The HLT architecture

Much more detail about the current HLT architecture is available in chapters 10, 11 of The LHCb Upgrade I paper. To perform the event selection, the full-software LHCb trigger requires the complete event information from all the subdetectors. Consequently, event-building, the assembly of all pieces of data belonging to the same bunch-crossing, is done for every collision of non-empty bunches at a 40 MHz rate. Completed events are handed over to the HLT1 selection process, which uses GPUs to process the events.

The resultant HLT1-filtered events are then propagated to a data storage buffer to be accessed by the later stages. Having the HLT1 run on GPUs imposes some different requirements on the code development. The Allen framework is based on the CUDA GPU programming platform. Developers have to keep in mind that HLT1 algorithms need to be implemented in a way that maximizes parallelizability and are thread-safe, i.e. memory should be accessed in a secure way from parallel processes. Documentation on how to develop reconstruction algorithms and selection lines for HLT1 can be found in the documentation as well as the README of the Allen Gitlab project.
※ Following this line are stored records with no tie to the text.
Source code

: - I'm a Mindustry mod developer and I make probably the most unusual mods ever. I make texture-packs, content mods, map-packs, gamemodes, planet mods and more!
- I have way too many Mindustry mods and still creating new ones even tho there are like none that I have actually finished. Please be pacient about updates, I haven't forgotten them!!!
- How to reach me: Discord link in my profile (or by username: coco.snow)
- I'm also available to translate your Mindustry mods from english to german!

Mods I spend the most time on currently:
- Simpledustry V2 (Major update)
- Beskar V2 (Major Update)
The raw data of events selected by HLT1 is passed on to the buffer system and stored there before alignment and calibration and later HLT2 can process them. Even with the usage of GPUs, HLT1 also only performs a partial reconstruction to reach the required throughput. This includes not having hadron identification and using a simplistic model for the magnet and material conditions.
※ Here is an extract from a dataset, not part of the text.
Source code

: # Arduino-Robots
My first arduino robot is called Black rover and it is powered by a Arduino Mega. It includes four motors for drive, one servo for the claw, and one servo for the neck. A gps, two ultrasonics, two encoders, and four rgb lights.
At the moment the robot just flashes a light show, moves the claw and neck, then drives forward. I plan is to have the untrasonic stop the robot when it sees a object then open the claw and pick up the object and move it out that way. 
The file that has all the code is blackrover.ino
As the majority of LHCb Upgrade's physics does not retain the necessary information for offline reconstruction, it is imperative that the online reconstruction performs at an offline-quality. This offline-quality reconstruction is only possible due to real-time alignment and calibration of the detector, performed using the HLT1-filtered events placed in the buffer before HLT2 processes those events.
For the determination of the alignment and calibration, HLT1 selects dedicated calibration samples. Without this step, the persistency model described below would not be possible and many less events (and thus physics) could be saved per LHC second. More information about the real-time alignment and calibration can be found in the Upgrade Alignment TWIKI.

The second and final stage of the high level trigger (HLT2), in contrast to HLT1, is not as throughput-limited and is performed on CPUs. It does include complex models for the material interactions, perform hadron identification and other such reconstruction that are not possible at HLT1. Due to performing alignment and calibration in real-time, this reconstruction can be performed with an offline-quality and thus removes the need to perform reconstruction offline.
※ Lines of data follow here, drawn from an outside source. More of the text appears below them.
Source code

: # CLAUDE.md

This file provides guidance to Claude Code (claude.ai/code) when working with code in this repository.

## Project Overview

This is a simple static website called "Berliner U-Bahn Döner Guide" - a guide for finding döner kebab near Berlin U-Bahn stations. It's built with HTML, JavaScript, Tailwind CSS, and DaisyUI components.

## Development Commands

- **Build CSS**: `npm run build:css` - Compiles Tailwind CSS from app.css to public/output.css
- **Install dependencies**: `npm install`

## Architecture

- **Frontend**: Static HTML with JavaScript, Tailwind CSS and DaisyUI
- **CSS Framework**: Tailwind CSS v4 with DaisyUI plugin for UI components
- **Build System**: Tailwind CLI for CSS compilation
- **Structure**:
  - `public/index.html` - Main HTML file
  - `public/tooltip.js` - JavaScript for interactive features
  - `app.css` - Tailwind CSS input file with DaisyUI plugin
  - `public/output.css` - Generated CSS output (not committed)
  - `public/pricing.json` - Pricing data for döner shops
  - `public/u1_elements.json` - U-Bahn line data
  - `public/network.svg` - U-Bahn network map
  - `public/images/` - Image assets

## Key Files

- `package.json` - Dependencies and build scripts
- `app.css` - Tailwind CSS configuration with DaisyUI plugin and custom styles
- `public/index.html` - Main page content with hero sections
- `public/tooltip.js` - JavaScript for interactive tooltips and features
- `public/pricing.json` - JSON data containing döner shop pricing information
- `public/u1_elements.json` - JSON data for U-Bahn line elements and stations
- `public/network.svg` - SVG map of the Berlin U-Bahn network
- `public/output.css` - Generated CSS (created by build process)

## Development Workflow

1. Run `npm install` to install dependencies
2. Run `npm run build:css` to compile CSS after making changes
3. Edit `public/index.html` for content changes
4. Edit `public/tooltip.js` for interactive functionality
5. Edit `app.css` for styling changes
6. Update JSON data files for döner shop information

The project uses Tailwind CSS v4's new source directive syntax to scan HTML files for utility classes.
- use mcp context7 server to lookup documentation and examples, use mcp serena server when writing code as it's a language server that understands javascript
A reconstructed event is then evaluated via 1000s of different physics selection lines, where each line is a sequence of algorithms that define whether an event contains an object of interest and should be kept for offline processing and analysis. While HLT1 is mostly dominated by throughput concerns, to reach the \(30~\mathrm{MHz}\) processing speed, HLT2's performance is more constrained by bandwidth, i.e. the output data filesize saved per LHC second. The bandwidth directly corresponds to permanent storage on tape and therefore financial constraints which thus limits the physics that is possible at LHCb. To counteract this, LHCb Upgrade leverages a persistency model to reduce the size of an event, therefore saving more events and gaining more physics reach.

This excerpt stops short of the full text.